= Beginning of Section =
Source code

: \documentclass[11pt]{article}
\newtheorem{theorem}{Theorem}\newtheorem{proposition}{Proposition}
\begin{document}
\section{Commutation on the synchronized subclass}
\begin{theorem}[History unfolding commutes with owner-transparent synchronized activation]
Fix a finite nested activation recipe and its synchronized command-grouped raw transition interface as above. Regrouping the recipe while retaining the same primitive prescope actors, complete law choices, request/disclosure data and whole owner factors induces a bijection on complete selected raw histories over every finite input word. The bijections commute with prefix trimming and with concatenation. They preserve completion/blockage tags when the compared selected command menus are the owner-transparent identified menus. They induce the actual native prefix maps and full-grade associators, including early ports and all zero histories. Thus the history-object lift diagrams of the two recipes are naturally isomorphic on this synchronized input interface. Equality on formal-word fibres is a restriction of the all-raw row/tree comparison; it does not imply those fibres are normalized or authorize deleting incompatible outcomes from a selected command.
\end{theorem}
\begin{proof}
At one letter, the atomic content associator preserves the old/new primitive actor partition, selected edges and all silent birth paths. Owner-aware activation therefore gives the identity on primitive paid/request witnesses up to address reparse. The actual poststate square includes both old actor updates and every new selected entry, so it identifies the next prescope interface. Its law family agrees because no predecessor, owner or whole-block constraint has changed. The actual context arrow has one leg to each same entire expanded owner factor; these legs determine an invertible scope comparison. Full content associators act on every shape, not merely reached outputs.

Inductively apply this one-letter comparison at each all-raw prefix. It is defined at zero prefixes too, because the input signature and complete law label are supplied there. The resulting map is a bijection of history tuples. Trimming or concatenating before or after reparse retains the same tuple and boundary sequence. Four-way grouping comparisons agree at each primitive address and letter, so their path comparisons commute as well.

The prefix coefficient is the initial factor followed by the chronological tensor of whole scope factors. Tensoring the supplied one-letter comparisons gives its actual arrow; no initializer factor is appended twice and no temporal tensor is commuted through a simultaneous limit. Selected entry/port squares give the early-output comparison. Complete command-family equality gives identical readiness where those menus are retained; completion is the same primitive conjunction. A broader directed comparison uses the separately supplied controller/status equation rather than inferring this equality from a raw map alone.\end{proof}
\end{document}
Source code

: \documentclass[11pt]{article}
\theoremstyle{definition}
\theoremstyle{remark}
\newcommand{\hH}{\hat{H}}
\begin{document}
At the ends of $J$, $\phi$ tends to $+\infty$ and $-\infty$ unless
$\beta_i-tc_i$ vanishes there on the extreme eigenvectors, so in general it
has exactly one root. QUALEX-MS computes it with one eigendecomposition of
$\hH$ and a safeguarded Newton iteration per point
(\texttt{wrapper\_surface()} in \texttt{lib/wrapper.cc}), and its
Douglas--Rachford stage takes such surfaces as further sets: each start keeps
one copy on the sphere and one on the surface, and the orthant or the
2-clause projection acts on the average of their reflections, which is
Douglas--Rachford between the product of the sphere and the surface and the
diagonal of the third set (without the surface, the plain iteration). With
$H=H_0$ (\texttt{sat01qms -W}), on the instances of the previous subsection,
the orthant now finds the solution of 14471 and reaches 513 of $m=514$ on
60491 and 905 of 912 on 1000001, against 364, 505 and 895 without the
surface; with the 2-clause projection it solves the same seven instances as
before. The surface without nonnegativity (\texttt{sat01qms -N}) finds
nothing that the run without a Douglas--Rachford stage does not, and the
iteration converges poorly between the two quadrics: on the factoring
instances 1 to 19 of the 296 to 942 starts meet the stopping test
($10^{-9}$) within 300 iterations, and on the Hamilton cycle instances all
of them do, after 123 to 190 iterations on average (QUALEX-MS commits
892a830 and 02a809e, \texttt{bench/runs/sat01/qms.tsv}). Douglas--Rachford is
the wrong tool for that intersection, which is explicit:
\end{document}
= End of Section =
■ **TASK ITEM**
Return the listing above word for word.

■ **RESPONSE AREA**
Source code

: \documentclass[11pt]{article}
\newtheorem{theorem}{Theorem}\newtheorem{proposition}{Proposition}
\begin{document}
\section{Commutation on the synchronized subclass}
\begin{theorem}[History unfolding commutes with owner-transparent synchronized activation]
Fix a finite nested activation recipe and its synchronized command-grouped raw transition interface as above. Regrouping the recipe while retaining the same primitive prescope actors, complete law choices, request/disclosure data and whole owner factors induces a bijection on complete selected raw histories over every finite input word. The bijections commute with prefix trimming and with concatenation. They preserve completion/blockage tags when the compared selected command menus are the owner-transparent identified menus. They induce the actual native prefix maps and full-grade associators, including early ports and all zero histories. Thus the history-object lift diagrams of the two recipes are naturally isomorphic on this synchronized input interface. Equality on formal-word fibres is a restriction of the all-raw row/tree comparison; it does not imply those fibres are normalized or authorize deleting incompatible outcomes from a selected command.
\end{theorem}
\begin{proof}
At one letter, the atomic content associator preserves the old/new primitive actor partition, selected edges and all silent birth paths. Owner-aware activation therefore gives the identity on primitive paid/request witnesses up to address reparse. The actual poststate square includes both old actor updates and every new selected entry, so it identifies the next prescope interface. Its law family agrees because no predecessor, owner or whole-block constraint has changed. The actual context arrow has one leg to each same entire expanded owner factor; these legs determine an invertible scope comparison. Full content associators act on every shape, not merely reached outputs.

Inductively apply this one-letter comparison at each all-raw prefix. It is defined at zero prefixes too, because the input signature and complete law label are supplied there. The resulting map is a bijection of history tuples. Trimming or concatenating before or after reparse retains the same tuple and boundary sequence. Four-way grouping comparisons agree at each primitive address and letter, so their path comparisons commute as well.

The prefix coefficient is the initial factor followed by the chronological tensor of whole scope factors. Tensoring the supplied one-letter comparisons gives its actual arrow; no initializer factor is appended twice and no temporal tensor is commuted through a simultaneous limit. Selected entry/port squares give the early-output comparison. Complete command-family equality gives identical readiness where those menus are retained; completion is the same primitive conjunction. A broader directed comparison uses the separately supplied controller/status equation rather than inferring this equality from a raw map alone.\end{proof}
\end{document}
Source code

: \documentclass[11pt]{article}
\theoremstyle{definition}
\theoremstyle{remark}
\newcommand{\hH}{\hat{H}}
\begin{document}
At the ends of $J$, $\phi$ tends to $+\infty$ and $-\infty$ unless
$\beta_i-tc_i$ vanishes there on the extreme eigenvectors, so in general it
has exactly one root. QUALEX-MS computes it with one eigendecomposition of
$\hH$ and a safeguarded Newton iteration per point
(\texttt{wrapper\_surface()} in \texttt{lib/wrapper.cc}), and its
Douglas--Rachford stage takes such surfaces as further sets: each start keeps
one copy on the sphere and one on the surface, and the orthant or the
2-clause projection acts on the average of their reflections, which is
Douglas--Rachford between the product of the sphere and the surface and the
diagonal of the third set (without the surface, the plain iteration). With
$H=H_0$ (\texttt{sat01qms -W}), on the instances of the previous subsection,
the orthant now finds the solution of 14471 and reaches 513 of $m=514$ on
60491 and 905 of 912 on 1000001, against 364, 505 and 895 without the
surface; with the 2-clause projection it solves the same seven instances as
before. The surface without nonnegativity (\texttt{sat01qms -N}) finds
nothing that the run without a Douglas--Rachford stage does not, and the
iteration converges poorly between the two quadrics: on the factoring
instances 1 to 19 of the 296 to 942 starts meet the stopping test
($10^{-9}$) within 300 iterations, and on the Hamilton cycle instances all
of them do, after 123 to 190 iterations on average (QUALEX-MS commits
892a830 and 02a809e, \texttt{bench/runs/sat01/qms.tsv}). Douglas--Rachford is
the wrong tool for that intersection, which is explicit:
\end{document}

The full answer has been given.